▸ **What is needed**
State how many lines in the listing below contain the word "spunta", with no other words.

----------

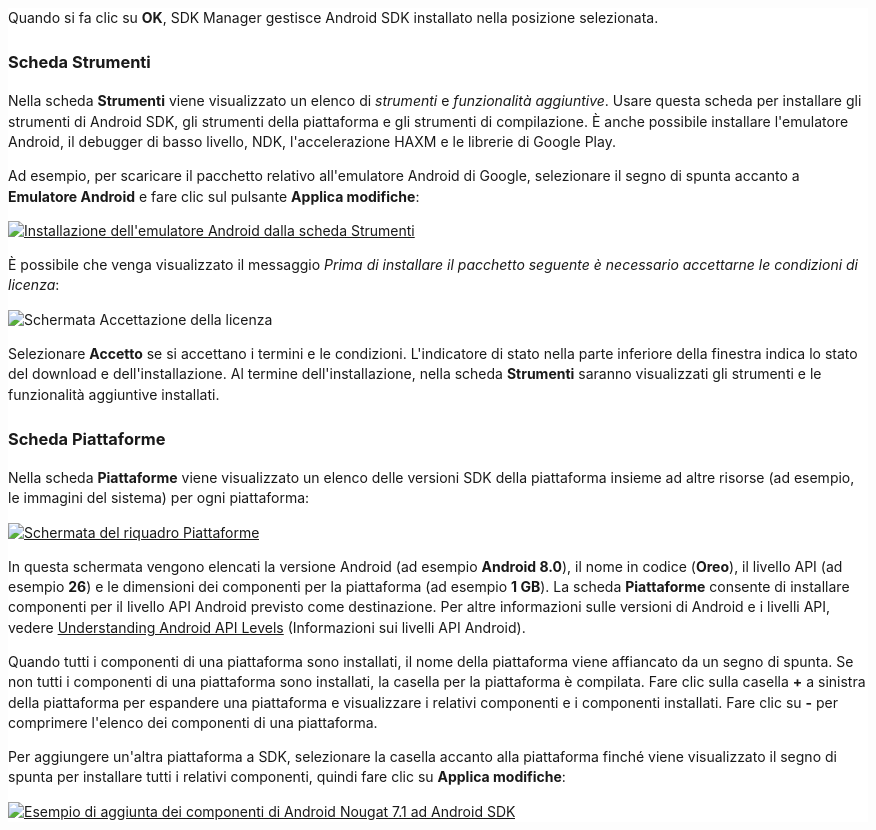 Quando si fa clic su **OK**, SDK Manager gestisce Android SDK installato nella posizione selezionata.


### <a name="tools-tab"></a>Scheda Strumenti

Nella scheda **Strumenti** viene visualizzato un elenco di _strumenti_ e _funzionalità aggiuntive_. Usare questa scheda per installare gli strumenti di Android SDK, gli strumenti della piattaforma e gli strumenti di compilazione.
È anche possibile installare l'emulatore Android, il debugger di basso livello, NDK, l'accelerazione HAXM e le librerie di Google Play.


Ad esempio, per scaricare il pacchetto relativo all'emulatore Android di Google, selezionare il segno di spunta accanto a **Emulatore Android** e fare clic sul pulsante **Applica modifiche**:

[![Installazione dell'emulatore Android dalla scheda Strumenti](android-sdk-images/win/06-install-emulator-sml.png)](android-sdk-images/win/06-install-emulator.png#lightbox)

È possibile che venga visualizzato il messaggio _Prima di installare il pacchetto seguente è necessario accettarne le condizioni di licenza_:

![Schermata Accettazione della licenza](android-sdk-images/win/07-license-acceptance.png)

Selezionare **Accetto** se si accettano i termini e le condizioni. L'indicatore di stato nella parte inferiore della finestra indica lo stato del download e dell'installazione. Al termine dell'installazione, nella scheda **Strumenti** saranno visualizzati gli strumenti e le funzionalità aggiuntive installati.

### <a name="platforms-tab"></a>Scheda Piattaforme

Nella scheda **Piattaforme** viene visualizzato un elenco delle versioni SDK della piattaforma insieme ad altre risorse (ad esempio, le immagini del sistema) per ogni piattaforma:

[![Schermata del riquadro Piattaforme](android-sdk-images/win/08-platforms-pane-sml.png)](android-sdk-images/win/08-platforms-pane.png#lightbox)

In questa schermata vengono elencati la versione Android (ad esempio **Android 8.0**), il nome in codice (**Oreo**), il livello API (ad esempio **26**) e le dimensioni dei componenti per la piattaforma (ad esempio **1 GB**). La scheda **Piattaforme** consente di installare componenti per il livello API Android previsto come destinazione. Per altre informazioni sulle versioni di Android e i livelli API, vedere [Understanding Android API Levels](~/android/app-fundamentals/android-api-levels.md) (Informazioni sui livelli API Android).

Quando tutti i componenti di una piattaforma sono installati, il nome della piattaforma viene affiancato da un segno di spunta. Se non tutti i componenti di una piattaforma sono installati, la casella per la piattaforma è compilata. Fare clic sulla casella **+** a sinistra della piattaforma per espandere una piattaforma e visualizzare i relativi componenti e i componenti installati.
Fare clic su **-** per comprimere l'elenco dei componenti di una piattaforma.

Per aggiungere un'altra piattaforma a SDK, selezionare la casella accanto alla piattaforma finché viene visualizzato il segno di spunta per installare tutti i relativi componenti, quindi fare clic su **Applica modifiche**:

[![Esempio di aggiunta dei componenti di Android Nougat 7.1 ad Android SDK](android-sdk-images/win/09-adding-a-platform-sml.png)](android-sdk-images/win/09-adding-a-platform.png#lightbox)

----------

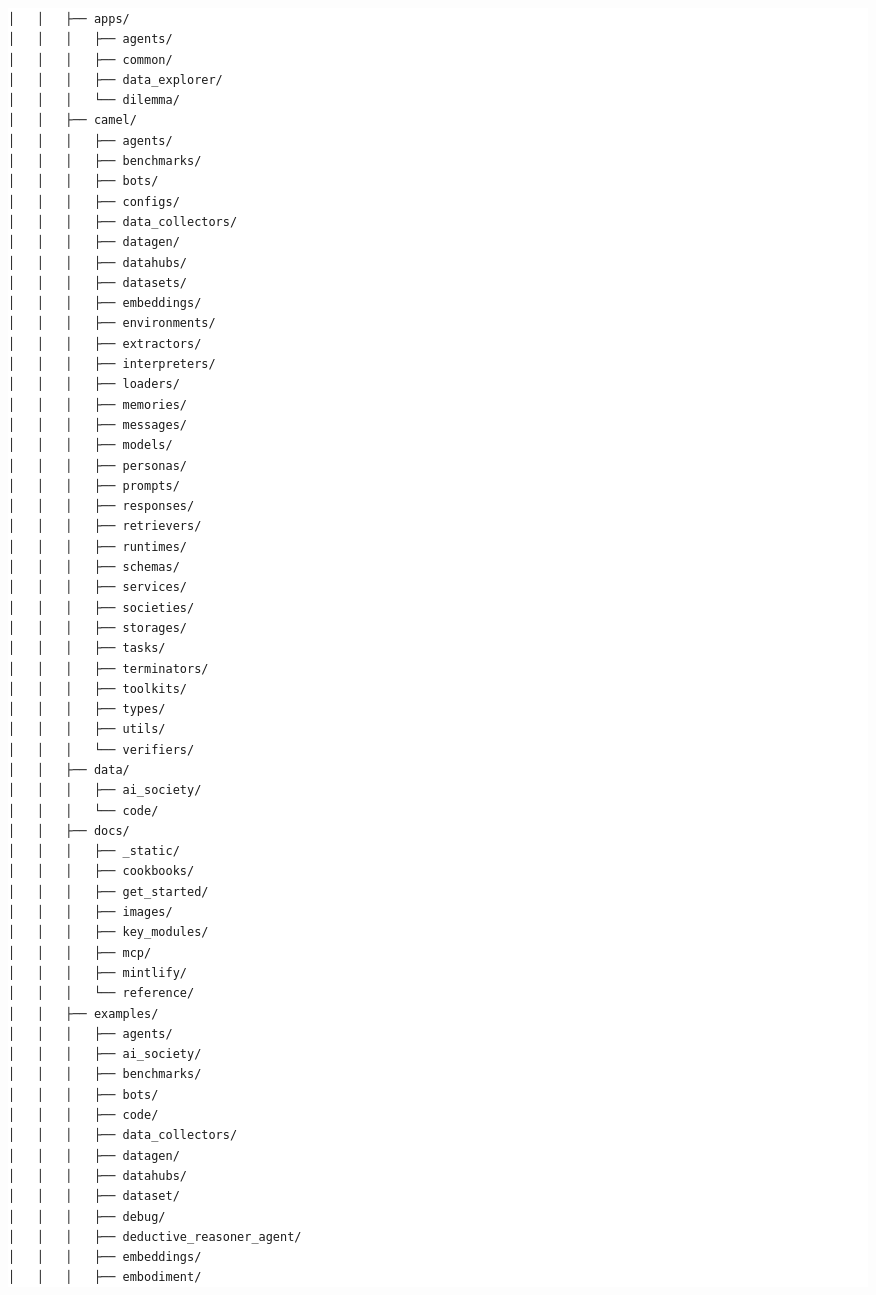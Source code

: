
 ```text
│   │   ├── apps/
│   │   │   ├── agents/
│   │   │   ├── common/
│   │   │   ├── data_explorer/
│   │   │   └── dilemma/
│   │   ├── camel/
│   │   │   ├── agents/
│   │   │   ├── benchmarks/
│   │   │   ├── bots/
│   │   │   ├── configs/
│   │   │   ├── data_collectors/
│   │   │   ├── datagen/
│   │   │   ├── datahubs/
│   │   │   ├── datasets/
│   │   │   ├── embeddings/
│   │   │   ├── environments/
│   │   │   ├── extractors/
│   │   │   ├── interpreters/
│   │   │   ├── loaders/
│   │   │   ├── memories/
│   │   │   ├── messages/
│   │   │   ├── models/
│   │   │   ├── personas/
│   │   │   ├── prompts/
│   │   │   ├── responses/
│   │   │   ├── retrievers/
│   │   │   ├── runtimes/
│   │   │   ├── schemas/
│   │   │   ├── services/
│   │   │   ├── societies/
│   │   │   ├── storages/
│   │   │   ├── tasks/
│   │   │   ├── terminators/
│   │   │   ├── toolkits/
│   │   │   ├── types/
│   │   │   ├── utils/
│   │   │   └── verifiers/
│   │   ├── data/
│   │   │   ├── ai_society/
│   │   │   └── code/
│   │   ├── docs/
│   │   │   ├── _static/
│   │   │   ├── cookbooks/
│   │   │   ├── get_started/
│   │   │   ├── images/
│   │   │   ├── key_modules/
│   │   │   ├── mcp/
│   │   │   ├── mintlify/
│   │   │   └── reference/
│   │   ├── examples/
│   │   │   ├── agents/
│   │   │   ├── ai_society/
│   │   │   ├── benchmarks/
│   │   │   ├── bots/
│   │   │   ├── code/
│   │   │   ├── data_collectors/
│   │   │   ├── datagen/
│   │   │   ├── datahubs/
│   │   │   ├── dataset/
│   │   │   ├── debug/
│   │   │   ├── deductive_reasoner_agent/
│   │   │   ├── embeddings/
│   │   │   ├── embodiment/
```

----------

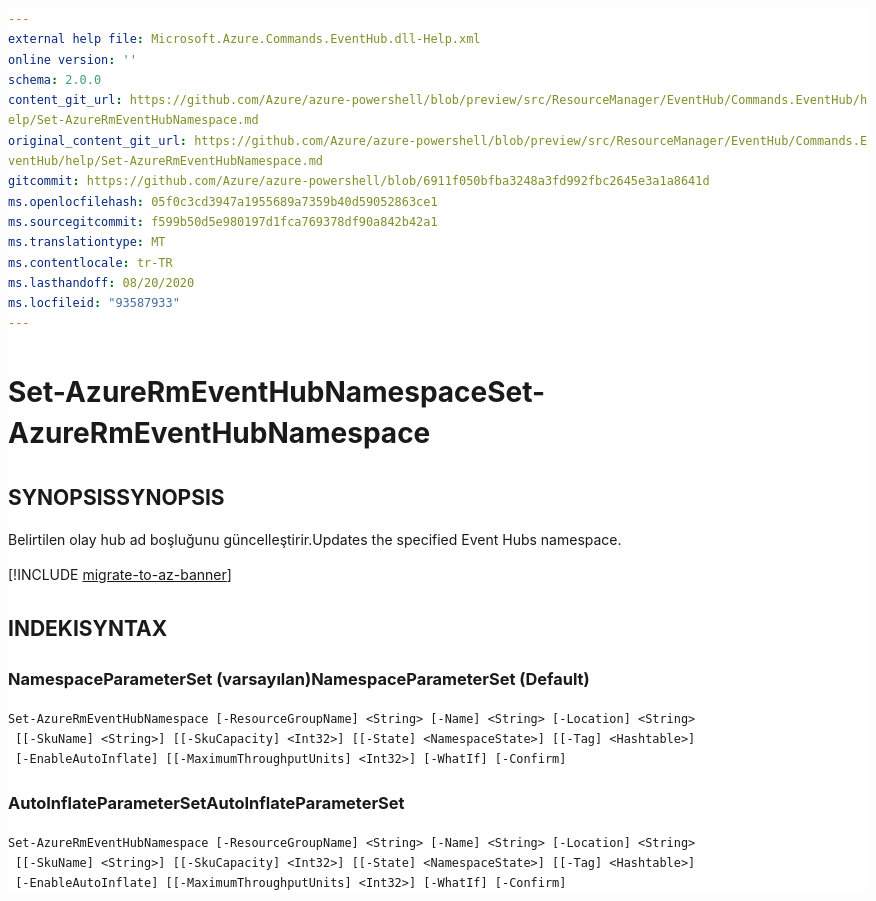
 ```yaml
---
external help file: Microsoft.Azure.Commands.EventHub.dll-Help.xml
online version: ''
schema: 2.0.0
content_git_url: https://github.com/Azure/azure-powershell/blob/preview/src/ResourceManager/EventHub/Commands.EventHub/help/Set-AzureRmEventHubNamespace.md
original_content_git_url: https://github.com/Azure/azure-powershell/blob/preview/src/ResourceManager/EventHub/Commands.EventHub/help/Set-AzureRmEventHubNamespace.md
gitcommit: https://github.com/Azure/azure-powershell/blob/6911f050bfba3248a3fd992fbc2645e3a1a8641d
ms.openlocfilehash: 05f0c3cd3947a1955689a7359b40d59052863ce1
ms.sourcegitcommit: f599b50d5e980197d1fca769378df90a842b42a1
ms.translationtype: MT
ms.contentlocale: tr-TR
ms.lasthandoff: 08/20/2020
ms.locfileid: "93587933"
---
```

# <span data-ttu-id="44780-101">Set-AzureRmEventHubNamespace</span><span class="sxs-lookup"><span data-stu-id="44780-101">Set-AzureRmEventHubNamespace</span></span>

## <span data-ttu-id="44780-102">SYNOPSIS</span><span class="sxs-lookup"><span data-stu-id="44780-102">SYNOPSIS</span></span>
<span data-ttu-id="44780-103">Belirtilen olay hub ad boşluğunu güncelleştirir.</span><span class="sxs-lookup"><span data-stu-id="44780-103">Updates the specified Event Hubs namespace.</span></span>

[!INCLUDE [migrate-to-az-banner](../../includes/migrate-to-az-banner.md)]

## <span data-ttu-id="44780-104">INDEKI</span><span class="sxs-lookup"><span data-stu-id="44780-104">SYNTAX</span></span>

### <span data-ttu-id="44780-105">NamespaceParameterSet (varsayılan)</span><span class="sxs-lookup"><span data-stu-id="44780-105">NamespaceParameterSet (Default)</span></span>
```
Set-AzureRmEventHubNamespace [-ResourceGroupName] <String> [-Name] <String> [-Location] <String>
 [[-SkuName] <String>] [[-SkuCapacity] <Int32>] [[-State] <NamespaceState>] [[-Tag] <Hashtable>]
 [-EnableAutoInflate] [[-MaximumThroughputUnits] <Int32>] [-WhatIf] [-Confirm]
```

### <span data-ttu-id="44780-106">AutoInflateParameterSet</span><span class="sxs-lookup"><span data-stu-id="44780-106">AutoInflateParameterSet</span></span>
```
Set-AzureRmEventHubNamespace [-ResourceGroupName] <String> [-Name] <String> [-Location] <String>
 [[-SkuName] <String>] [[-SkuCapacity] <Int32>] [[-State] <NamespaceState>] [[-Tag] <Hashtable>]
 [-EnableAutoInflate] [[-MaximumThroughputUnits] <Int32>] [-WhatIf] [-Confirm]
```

----------

▸ **Exercise result**
3